**Your goal**
From the first line to the last, print the data exactly.

-*-

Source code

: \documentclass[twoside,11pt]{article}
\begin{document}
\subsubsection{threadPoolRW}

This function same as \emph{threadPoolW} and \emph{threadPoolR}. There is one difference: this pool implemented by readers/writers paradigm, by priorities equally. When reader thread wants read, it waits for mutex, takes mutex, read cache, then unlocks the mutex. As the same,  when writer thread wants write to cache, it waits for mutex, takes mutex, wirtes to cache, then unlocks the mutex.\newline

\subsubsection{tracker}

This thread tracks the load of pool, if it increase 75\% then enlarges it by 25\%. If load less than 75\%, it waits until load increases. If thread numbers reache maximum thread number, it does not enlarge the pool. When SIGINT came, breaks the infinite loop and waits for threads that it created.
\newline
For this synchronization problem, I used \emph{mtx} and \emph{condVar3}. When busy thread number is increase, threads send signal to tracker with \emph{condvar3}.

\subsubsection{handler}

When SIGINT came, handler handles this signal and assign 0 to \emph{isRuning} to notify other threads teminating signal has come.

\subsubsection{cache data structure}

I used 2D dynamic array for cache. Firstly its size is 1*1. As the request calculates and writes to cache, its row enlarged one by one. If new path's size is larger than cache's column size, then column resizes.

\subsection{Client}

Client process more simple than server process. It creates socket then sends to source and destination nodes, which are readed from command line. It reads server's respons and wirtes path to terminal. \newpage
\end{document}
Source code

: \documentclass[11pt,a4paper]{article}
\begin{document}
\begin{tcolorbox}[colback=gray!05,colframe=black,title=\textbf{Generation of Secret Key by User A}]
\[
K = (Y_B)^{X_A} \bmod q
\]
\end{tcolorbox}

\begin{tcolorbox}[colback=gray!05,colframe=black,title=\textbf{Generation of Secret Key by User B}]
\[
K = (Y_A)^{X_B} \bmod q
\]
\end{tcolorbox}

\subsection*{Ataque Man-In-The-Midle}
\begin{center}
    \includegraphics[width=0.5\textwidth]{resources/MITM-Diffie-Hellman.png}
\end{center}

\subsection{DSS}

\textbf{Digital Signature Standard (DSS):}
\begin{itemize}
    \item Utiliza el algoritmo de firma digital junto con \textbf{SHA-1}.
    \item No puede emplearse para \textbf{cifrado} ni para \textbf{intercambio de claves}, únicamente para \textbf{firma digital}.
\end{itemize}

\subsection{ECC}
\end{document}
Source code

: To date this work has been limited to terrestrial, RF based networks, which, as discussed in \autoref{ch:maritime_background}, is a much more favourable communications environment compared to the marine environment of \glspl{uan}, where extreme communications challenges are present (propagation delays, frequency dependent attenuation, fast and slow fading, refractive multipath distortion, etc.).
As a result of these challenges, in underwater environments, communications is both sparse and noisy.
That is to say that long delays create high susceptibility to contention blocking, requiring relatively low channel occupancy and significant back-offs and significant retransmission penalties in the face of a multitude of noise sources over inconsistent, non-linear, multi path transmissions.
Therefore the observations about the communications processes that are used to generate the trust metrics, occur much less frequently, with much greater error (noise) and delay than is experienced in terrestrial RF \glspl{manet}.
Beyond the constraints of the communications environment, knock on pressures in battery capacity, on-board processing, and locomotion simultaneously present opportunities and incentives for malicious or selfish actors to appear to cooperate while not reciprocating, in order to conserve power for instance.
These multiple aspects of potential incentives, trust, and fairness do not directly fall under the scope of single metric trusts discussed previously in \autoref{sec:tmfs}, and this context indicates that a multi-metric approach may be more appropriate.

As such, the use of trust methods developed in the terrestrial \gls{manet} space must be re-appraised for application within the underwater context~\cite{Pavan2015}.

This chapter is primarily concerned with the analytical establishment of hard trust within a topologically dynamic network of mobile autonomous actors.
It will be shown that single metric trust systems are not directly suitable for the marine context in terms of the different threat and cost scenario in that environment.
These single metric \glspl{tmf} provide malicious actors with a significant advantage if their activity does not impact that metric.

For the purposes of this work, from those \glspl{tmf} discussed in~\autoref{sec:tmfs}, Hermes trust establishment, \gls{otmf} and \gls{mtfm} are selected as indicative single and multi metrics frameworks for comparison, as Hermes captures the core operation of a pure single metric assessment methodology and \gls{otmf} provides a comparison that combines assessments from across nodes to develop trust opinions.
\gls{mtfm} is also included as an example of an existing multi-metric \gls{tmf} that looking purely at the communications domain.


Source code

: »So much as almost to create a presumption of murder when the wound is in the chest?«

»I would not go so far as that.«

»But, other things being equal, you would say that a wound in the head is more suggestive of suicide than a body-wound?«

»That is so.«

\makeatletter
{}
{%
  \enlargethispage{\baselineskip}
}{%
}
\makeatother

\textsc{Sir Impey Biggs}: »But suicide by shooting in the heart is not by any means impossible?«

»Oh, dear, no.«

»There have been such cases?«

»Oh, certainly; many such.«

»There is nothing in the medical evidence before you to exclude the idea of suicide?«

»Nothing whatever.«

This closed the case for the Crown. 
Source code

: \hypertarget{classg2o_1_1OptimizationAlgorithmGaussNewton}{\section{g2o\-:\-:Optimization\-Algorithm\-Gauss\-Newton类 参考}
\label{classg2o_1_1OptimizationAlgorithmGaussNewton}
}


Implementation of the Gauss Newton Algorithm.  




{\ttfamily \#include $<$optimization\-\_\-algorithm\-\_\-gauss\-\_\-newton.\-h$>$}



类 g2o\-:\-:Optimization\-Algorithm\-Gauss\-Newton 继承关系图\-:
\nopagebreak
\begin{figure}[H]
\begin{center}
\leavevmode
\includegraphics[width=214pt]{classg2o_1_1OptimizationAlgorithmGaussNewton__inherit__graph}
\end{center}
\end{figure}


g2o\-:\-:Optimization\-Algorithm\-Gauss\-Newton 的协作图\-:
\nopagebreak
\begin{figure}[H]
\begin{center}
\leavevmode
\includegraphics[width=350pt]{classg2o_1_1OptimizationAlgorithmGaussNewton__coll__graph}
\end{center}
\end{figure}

-*-

**Task solution**
Source code

: \documentclass[twoside,11pt]{article}
\begin{document}
\subsubsection{threadPoolRW}

This function same as \emph{threadPoolW} and \emph{threadPoolR}. There is one difference: this pool implemented by readers/writers paradigm, by priorities equally. When reader thread wants read, it waits for mutex, takes mutex, read cache, then unlocks the mutex. As the same,  when writer thread wants write to cache, it waits for mutex, takes mutex, wirtes to cache, then unlocks the mutex.\newline

\subsubsection{tracker}

This thread tracks the load of pool, if it increase 75\% then enlarges it by 25\%. If load less than 75\%, it waits until load increases. If thread numbers reache maximum thread number, it does not enlarge the pool. When SIGINT came, breaks the infinite loop and waits for threads that it created.
\newline
For this synchronization problem, I used \emph{mtx} and \emph{condVar3}. When busy thread number is increase, threads send signal to tracker with \emph{condvar3}.

\subsubsection{handler}

When SIGINT came, handler handles this signal and assign 0 to \emph{isRuning} to notify other threads teminating signal has come.

\subsubsection{cache data structure}

I used 2D dynamic array for cache. Firstly its size is 1*1. As the request calculates and writes to cache, its row enlarged one by one. If new path's size is larger than cache's column size, then column resizes.

\subsection{Client}

Client process more simple than server process. It creates socket then sends to source and destination nodes, which are readed from command line. It reads server's respons and wirtes path to terminal. \newpage
\end{document}
Source code

: \documentclass[11pt,a4paper]{article}
\begin{document}
\begin{tcolorbox}[colback=gray!05,colframe=black,title=\textbf{Generation of Secret Key by User A}]
\[
K = (Y_B)^{X_A} \bmod q
\]
\end{tcolorbox}

\begin{tcolorbox}[colback=gray!05,colframe=black,title=\textbf{Generation of Secret Key by User B}]
\[
K = (Y_A)^{X_B} \bmod q
\]
\end{tcolorbox}

\subsection*{Ataque Man-In-The-Midle}
\begin{center}
    \includegraphics[width=0.5\textwidth]{resources/MITM-Diffie-Hellman.png}
\end{center}

\subsection{DSS}

\textbf{Digital Signature Standard (DSS):}
\begin{itemize}
    \item Utiliza el algoritmo de firma digital junto con \textbf{SHA-1}.
    \item No puede emplearse para \textbf{cifrado} ni para \textbf{intercambio de claves}, únicamente para \textbf{firma digital}.
\end{itemize}

\subsection{ECC}
\end{document}
Source code

: To date this work has been limited to terrestrial, RF based networks, which, as discussed in \autoref{ch:maritime_background}, is a much more favourable communications environment compared to the marine environment of \glspl{uan}, where extreme communications challenges are present (propagation delays, frequency dependent attenuation, fast and slow fading, refractive multipath distortion, etc.).
As a result of these challenges, in underwater environments, communications is both sparse and noisy.
That is to say that long delays create high susceptibility to contention blocking, requiring relatively low channel occupancy and significant back-offs and significant retransmission penalties in the face of a multitude of noise sources over inconsistent, non-linear, multi path transmissions.
Therefore the observations about the communications processes that are used to generate the trust metrics, occur much less frequently, with much greater error (noise) and delay than is experienced in terrestrial RF \glspl{manet}.
Beyond the constraints of the communications environment, knock on pressures in battery capacity, on-board processing, and locomotion simultaneously present opportunities and incentives for malicious or selfish actors to appear to cooperate while not reciprocating, in order to conserve power for instance.
These multiple aspects of potential incentives, trust, and fairness do not directly fall under the scope of single metric trusts discussed previously in \autoref{sec:tmfs}, and this context indicates that a multi-metric approach may be more appropriate.

As such, the use of trust methods developed in the terrestrial \gls{manet} space must be re-appraised for application within the underwater context~\cite{Pavan2015}.

This chapter is primarily concerned with the analytical establishment of hard trust within a topologically dynamic network of mobile autonomous actors.
It will be shown that single metric trust systems are not directly suitable for the marine context in terms of the different threat and cost scenario in that environment.
These single metric \glspl{tmf} provide malicious actors with a significant advantage if their activity does not impact that metric.

For the purposes of this work, from those \glspl{tmf} discussed in~\autoref{sec:tmfs}, Hermes trust establishment, \gls{otmf} and \gls{mtfm} are selected as indicative single and multi metrics frameworks for comparison, as Hermes captures the core operation of a pure single metric assessment methodology and \gls{otmf} provides a comparison that combines assessments from across nodes to develop trust opinions.
\gls{mtfm} is also included as an example of an existing multi-metric \gls{tmf} that looking purely at the communications domain.


Source code

: »So much as almost to create a presumption of murder when the wound is in the chest?«

»I would not go so far as that.«

»But, other things being equal, you would say that a wound in the head is more suggestive of suicide than a body-wound?«

»That is so.«

\makeatletter
{}
{%
  \enlargethispage{\baselineskip}
}{%
}
\makeatother

\textsc{Sir Impey Biggs}: »But suicide by shooting in the heart is not by any means impossible?«

»Oh, dear, no.«

»There have been such cases?«

»Oh, certainly; many such.«

»There is nothing in the medical evidence before you to exclude the idea of suicide?«

»Nothing whatever.«

This closed the case for the Crown. 
Source code

: \hypertarget{classg2o_1_1OptimizationAlgorithmGaussNewton}{\section{g2o\-:\-:Optimization\-Algorithm\-Gauss\-Newton类 参考}
\label{classg2o_1_1OptimizationAlgorithmGaussNewton}
}


Implementation of the Gauss Newton Algorithm.  




{\ttfamily \#include $<$optimization\-\_\-algorithm\-\_\-gauss\-\_\-newton.\-h$>$}



类 g2o\-:\-:Optimization\-Algorithm\-Gauss\-Newton 继承关系图\-:
\nopagebreak
\begin{figure}[H]
\begin{center}
\leavevmode
\includegraphics[width=214pt]{classg2o_1_1OptimizationAlgorithmGaussNewton__inherit__graph}
\end{center}
\end{figure}


g2o\-:\-:Optimization\-Algorithm\-Gauss\-Newton 的协作图\-:
\nopagebreak
\begin{figure}[H]
\begin{center}
\leavevmode
\includegraphics[width=350pt]{classg2o_1_1OptimizationAlgorithmGaussNewton__coll__graph}
\end{center}
\end{figure}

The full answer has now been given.